BEGIN Provided material

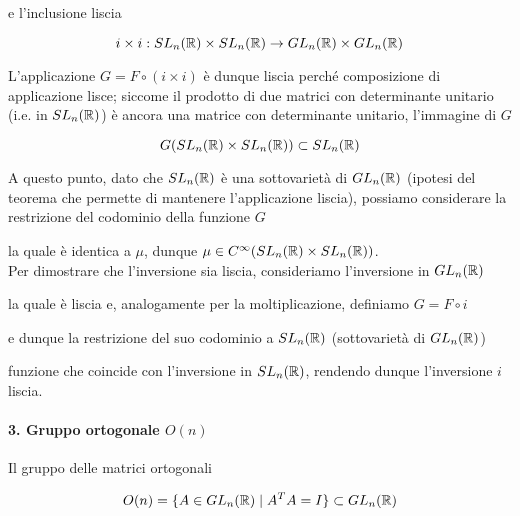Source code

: 
e l'inclusione liscia

\begin{equation}
	i \times i : SL_{n}(\mathbb{R}) \times SL_{n}(\mathbb{R}) \to GL_{n}(\mathbb{R}) \times GL_{n}(\mathbb{R})
\end{equation}

L'applicazione $ G = F \circ (i \times i) $ è dunque liscia perché composizione di applicazione lisce; siccome il prodotto di due matrici con determinante unitario (i.e. in $ SL_{n}(\mathbb{R}) $) è ancora una matrice con determinante unitario, l'immagine di $ G $

\begin{equation}
	G(SL_{n}(\mathbb{R}) \times SL_{n}(\mathbb{R})) \subset SL_{n}(\mathbb{R})
\end{equation}

A questo punto, dato che $ SL_{n}(\mathbb{R}) $ è una sottovarietà di $ GL_{n}(\mathbb{R}) $ (ipotesi del teorema che permette di mantenere l'applicazione liscia), possiamo considerare la restrizione del codominio della funzione $ G $


la quale è identica a $ \mu $, dunque $ \mu \in C^{\infty}(SL_{n}(\mathbb{R}) \times SL_{n}(\mathbb{R})) $.\\
Per dimostrare che l'inversione sia liscia, consideriamo l'inversione in $ GL_{n}(\mathbb{R}) $


la quale è liscia e, analogamente per la moltiplicazione, definiamo $ G = F \circ i $


e dunque la restrizione del suo codominio a $ SL_{n}(\mathbb{R}) $ (sottovarietà di $ GL_{n}(\mathbb{R}) $)


funzione che coincide con l'inversione in $ SL_{n}(\mathbb{R}) $, rendendo dunque l'inversione  $ i $ liscia.

\paragraph{3. Gruppo ortogonale $ O(n) $}

Il gruppo delle matrici ortogonali

\begin{equation}
	O(n) = \{ A \in GL_{n}(\mathbb{R}) \mid A^{T} A = I \} \subset GL_{n}(\mathbb{R})
\end{equation}

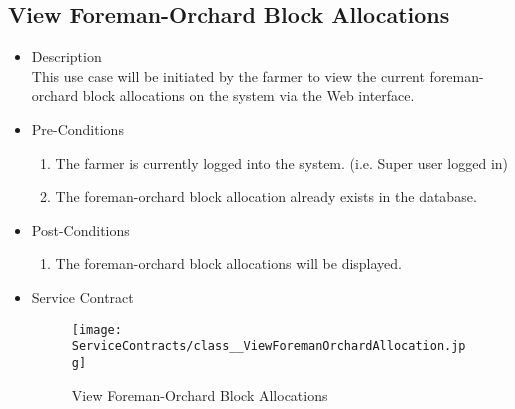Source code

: \documentclass[11pt,fleqn]{book} %
\begin{document}
\subsection{View Foreman-Orchard Block Allocations}
\begin{itemize}
	\item Description\\
	This use case will be initiated by the farmer to view the current foreman-orchard block allocations on the system via the Web interface.
	\item Pre-Conditions
	\begin{enumerate}
		\item The farmer is currently logged into the system. (i.e. Super user logged in)
		\item The foreman-orchard block allocation already exists in the database.		
	\end{enumerate}
	\item Post-Conditions
	\begin{enumerate}
		\item The foreman-orchard block allocations will be displayed.
	\end{enumerate}
	\item Service Contract
	\begin{figure}
		\texttt{[image: ServiceContracts/class\_\_ViewForemanOrchardAllocation.jpg]}
		\caption{View Foreman-Orchard Block Allocations}
	\end{figure}
\end{itemize}
\end{document}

END Provided material

*Your assignment:*
Whatever pictures the entries contain, omit them, and write the rest out exactly.

*Solution:*
Source code

: 
e l'inclusione liscia

\begin{equation}
	i \times i : SL_{n}(\mathbb{R}) \times SL_{n}(\mathbb{R}) \to GL_{n}(\mathbb{R}) \times GL_{n}(\mathbb{R})
\end{equation}

L'applicazione $ G = F \circ (i \times i) $ è dunque liscia perché composizione di applicazione lisce; siccome il prodotto di due matrici con determinante unitario (i.e. in $ SL_{n}(\mathbb{R}) $) è ancora una matrice con determinante unitario, l'immagine di $ G $

\begin{equation}
	G(SL_{n}(\mathbb{R}) \times SL_{n}(\mathbb{R})) \subset SL_{n}(\mathbb{R})
\end{equation}

A questo punto, dato che $ SL_{n}(\mathbb{R}) $ è una sottovarietà di $ GL_{n}(\mathbb{R}) $ (ipotesi del teorema che permette di mantenere l'applicazione liscia), possiamo considerare la restrizione del codominio della funzione $ G $


la quale è identica a $ \mu $, dunque $ \mu \in C^{\infty}(SL_{n}(\mathbb{R}) \times SL_{n}(\mathbb{R})) $.\\
Per dimostrare che l'inversione sia liscia, consideriamo l'inversione in $ GL_{n}(\mathbb{R}) $


la quale è liscia e, analogamente per la moltiplicazione, definiamo $ G = F \circ i $


e dunque la restrizione del suo codominio a $ SL_{n}(\mathbb{R}) $ (sottovarietà di $ GL_{n}(\mathbb{R}) $)


funzione che coincide con l'inversione in $ SL_{n}(\mathbb{R}) $, rendendo dunque l'inversione  $ i $ liscia.

\paragraph{3. Gruppo ortogonale $ O(n) $}

Il gruppo delle matrici ortogonali

\begin{equation}
	O(n) = \{ A \in GL_{n}(\mathbb{R}) \mid A^{T} A = I \} \subset GL_{n}(\mathbb{R})
\end{equation}

Source code

: \documentclass[11pt,fleqn]{book} %
\begin{document}
\subsection{View Foreman-Orchard Block Allocations}
\begin{itemize}
	\item Description\\
	This use case will be initiated by the farmer to view the current foreman-orchard block allocations on the system via the Web interface.
	\item Pre-Conditions
	\begin{enumerate}
		\item The farmer is currently logged into the system. (i.e. Super user logged in)
		\item The foreman-orchard block allocation already exists in the database.		
	\end{enumerate}
	\item Post-Conditions
	\begin{enumerate}
		\item The foreman-orchard block allocations will be displayed.
	\end{enumerate}
	\item Service Contract
	\begin{figure}
		\texttt{[image: ServiceContracts/class\_\_ViewForemanOrchardAllocation.jpg]}
		\caption{View Foreman-Orchard Block Allocations}
	\end{figure}
\end{itemize}
\end{document}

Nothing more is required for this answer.